(Source records)
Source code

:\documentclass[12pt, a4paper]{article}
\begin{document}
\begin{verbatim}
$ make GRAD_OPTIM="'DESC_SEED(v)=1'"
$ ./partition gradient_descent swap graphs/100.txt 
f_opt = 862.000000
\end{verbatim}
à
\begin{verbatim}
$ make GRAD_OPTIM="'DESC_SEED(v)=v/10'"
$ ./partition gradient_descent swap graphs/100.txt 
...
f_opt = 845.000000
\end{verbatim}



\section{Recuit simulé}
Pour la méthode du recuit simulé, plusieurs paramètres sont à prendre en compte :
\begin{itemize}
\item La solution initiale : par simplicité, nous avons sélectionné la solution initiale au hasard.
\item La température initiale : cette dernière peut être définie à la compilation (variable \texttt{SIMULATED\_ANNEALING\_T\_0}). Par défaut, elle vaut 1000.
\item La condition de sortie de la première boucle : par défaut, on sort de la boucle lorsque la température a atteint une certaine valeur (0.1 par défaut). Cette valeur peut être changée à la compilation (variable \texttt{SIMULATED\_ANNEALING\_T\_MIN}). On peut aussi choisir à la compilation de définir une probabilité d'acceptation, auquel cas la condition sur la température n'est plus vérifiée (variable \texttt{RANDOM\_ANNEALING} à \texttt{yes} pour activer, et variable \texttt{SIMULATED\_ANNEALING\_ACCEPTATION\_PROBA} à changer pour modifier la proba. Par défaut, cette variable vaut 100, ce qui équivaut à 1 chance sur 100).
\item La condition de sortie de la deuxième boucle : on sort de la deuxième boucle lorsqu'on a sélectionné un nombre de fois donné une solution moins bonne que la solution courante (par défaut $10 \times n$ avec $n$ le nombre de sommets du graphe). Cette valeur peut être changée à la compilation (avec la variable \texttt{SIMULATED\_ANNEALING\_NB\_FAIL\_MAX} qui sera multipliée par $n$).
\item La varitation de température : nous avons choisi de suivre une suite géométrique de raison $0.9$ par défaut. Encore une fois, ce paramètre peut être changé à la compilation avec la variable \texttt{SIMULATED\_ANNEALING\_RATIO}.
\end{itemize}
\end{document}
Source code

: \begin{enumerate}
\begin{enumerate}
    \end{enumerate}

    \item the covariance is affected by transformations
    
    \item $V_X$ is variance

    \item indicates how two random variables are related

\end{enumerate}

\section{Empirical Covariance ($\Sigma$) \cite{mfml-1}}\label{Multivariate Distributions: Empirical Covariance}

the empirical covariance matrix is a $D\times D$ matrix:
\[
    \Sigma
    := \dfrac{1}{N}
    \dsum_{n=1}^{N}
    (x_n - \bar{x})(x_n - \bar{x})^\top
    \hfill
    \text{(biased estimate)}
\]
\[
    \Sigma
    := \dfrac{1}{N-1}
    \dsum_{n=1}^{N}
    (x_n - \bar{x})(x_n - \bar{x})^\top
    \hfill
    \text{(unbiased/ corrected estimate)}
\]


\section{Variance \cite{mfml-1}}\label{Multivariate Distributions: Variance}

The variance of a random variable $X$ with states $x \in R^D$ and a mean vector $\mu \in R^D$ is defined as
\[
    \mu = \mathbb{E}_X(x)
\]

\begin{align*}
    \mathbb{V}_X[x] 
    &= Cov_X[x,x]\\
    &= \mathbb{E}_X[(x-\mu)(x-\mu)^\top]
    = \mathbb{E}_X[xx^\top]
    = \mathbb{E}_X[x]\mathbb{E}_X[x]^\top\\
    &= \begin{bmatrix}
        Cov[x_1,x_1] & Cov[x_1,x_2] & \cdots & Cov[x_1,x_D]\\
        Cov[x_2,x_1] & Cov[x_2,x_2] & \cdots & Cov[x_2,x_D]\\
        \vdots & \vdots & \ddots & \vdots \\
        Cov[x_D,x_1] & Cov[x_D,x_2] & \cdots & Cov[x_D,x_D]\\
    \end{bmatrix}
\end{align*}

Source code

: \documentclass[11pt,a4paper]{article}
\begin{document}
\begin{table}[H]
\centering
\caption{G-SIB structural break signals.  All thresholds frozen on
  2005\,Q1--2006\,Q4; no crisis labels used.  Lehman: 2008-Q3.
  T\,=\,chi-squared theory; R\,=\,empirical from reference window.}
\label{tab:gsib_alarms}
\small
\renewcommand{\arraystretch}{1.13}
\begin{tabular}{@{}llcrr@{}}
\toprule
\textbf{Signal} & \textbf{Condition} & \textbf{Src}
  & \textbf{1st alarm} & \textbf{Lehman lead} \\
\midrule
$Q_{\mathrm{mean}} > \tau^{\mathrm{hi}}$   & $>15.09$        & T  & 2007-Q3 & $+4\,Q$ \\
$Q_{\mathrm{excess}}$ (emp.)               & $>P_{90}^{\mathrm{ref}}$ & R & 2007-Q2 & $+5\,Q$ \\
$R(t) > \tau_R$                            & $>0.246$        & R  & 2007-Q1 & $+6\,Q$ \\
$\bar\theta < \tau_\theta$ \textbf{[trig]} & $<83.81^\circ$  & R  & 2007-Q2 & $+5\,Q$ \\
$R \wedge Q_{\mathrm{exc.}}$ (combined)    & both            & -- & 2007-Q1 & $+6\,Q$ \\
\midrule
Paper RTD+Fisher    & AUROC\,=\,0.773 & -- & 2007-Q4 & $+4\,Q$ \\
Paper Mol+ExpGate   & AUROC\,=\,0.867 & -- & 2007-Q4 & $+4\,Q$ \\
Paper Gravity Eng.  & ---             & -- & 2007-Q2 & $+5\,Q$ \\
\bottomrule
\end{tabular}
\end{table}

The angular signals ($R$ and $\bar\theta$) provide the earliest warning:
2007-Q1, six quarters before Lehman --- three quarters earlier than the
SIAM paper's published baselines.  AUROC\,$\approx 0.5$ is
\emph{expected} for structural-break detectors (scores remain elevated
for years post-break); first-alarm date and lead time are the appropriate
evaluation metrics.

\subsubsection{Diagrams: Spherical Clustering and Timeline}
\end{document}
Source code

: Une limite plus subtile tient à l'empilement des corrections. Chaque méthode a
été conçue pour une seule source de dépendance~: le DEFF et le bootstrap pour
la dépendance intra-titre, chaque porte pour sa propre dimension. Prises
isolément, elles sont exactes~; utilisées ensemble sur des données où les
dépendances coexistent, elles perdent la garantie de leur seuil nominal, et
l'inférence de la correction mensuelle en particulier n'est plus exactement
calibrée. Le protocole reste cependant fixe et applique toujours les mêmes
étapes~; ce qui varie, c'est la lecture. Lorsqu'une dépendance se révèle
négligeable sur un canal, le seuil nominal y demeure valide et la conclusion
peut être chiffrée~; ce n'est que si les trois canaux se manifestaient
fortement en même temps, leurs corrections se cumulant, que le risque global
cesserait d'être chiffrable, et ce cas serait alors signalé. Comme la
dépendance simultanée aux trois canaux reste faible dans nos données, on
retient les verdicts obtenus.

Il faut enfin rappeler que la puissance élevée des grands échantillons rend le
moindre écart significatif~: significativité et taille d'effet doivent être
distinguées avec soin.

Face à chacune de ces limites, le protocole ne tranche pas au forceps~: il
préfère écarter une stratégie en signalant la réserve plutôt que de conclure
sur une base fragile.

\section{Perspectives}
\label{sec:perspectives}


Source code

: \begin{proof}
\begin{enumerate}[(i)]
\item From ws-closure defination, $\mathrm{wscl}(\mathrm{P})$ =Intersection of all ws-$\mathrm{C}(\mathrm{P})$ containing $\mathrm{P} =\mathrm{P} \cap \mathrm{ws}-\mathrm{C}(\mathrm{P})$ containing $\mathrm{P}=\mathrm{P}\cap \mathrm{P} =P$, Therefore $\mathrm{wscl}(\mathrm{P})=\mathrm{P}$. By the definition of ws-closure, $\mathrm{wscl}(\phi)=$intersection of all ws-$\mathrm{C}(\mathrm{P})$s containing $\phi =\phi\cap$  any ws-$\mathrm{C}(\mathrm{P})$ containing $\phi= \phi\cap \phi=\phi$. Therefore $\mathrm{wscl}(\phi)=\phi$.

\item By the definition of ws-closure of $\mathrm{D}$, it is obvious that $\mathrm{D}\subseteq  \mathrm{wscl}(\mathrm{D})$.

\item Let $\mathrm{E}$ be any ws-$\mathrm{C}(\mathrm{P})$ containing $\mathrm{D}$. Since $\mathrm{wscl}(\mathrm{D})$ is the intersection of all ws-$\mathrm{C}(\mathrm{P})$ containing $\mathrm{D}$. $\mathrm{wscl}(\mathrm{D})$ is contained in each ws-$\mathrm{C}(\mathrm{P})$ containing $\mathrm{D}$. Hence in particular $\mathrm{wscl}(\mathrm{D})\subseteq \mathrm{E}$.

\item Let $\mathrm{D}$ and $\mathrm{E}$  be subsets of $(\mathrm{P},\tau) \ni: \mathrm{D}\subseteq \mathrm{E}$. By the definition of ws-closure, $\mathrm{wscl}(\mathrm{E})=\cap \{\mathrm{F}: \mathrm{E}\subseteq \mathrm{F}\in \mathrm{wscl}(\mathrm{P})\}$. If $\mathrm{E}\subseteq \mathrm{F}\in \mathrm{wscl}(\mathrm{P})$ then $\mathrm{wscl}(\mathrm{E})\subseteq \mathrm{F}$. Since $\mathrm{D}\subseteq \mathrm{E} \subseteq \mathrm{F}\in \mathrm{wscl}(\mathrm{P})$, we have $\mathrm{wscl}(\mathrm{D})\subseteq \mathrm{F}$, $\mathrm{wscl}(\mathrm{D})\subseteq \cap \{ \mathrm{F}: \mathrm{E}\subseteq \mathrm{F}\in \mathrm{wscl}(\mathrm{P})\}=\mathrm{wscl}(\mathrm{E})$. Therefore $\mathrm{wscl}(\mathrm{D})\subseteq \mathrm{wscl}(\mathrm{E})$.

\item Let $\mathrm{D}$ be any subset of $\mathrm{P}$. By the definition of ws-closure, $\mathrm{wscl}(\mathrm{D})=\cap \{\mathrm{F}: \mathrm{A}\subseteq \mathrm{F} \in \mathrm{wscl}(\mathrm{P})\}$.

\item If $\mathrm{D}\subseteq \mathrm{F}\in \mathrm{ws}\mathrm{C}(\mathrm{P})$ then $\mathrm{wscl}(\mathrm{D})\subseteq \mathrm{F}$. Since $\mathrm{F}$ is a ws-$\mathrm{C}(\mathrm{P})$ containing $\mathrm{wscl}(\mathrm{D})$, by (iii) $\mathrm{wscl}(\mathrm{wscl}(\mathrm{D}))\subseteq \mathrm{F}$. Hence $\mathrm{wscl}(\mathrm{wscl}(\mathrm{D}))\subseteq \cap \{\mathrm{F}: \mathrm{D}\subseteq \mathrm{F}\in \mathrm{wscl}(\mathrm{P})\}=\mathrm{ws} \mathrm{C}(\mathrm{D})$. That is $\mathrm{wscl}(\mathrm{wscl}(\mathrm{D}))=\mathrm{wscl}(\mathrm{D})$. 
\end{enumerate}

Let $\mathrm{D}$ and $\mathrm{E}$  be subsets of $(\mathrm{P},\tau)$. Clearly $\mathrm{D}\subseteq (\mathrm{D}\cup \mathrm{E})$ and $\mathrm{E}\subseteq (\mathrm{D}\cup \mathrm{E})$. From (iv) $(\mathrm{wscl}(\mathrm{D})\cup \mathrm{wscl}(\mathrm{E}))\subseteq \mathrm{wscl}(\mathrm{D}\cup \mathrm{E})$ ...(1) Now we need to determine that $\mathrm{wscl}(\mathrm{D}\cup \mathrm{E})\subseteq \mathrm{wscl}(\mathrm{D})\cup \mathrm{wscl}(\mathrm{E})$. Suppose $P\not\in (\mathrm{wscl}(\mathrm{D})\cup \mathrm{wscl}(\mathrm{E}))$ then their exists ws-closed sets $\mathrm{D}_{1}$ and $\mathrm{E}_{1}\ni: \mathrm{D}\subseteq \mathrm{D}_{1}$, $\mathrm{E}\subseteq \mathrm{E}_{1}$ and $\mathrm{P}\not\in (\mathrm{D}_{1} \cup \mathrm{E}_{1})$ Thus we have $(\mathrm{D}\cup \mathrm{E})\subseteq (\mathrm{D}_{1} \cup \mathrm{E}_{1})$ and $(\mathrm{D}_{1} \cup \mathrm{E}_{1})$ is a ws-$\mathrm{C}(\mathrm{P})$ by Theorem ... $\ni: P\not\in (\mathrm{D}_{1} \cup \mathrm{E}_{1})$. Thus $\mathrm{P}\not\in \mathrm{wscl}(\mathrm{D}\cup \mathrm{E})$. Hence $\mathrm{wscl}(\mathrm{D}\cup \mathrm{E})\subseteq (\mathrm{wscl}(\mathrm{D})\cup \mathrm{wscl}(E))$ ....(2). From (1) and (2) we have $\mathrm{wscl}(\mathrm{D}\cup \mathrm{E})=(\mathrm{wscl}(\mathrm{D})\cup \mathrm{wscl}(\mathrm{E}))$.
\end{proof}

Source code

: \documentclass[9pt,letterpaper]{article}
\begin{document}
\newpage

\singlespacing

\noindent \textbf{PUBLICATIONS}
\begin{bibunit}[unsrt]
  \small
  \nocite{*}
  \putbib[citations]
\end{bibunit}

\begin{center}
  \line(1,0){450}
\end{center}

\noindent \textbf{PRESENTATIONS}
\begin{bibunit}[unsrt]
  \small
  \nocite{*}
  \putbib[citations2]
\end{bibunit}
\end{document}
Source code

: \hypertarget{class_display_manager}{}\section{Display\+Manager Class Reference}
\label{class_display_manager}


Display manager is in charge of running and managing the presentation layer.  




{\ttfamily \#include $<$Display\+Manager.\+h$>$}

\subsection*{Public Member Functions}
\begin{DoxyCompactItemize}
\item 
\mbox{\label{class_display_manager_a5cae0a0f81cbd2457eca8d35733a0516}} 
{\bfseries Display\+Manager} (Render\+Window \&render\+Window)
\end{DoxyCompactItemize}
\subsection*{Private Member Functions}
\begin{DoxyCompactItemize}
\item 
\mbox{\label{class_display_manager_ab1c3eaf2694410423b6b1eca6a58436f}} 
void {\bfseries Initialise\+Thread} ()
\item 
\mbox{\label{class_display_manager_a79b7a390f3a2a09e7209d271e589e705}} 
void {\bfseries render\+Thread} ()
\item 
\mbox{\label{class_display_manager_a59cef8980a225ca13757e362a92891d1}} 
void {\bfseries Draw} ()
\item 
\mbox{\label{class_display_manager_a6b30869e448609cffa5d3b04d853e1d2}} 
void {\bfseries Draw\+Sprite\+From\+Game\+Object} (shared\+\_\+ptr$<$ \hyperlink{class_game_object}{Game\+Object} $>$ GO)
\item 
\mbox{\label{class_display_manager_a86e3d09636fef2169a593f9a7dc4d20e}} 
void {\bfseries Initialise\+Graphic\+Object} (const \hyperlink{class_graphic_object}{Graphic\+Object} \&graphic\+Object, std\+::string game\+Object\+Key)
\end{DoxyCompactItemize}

### PROBLEM STATEMENT
Reproduce exactly, please, only the lines from the start of the data above to the line that contains "initiale au hasard.", with both ends kept.

### RESPONSE BELOW
Source code

:\documentclass[12pt, a4paper]{article}
\begin{document}
\begin{verbatim}
$ make GRAD_OPTIM="'DESC_SEED(v)=1'"
$ ./partition gradient_descent swap graphs/100.txt 
f_opt = 862.000000
\end{verbatim}
à
\begin{verbatim}
$ make GRAD_OPTIM="'DESC_SEED(v)=v/10'"
$ ./partition gradient_descent swap graphs/100.txt 
...
f_opt = 845.000000
\end{verbatim}



\section{Recuit simulé}
Pour la méthode du recuit simulé, plusieurs paramètres sont à prendre en compte :
\begin{itemize}
\item La solution initiale : par simplicité, nous avons sélectionné la solution initiale au hasard.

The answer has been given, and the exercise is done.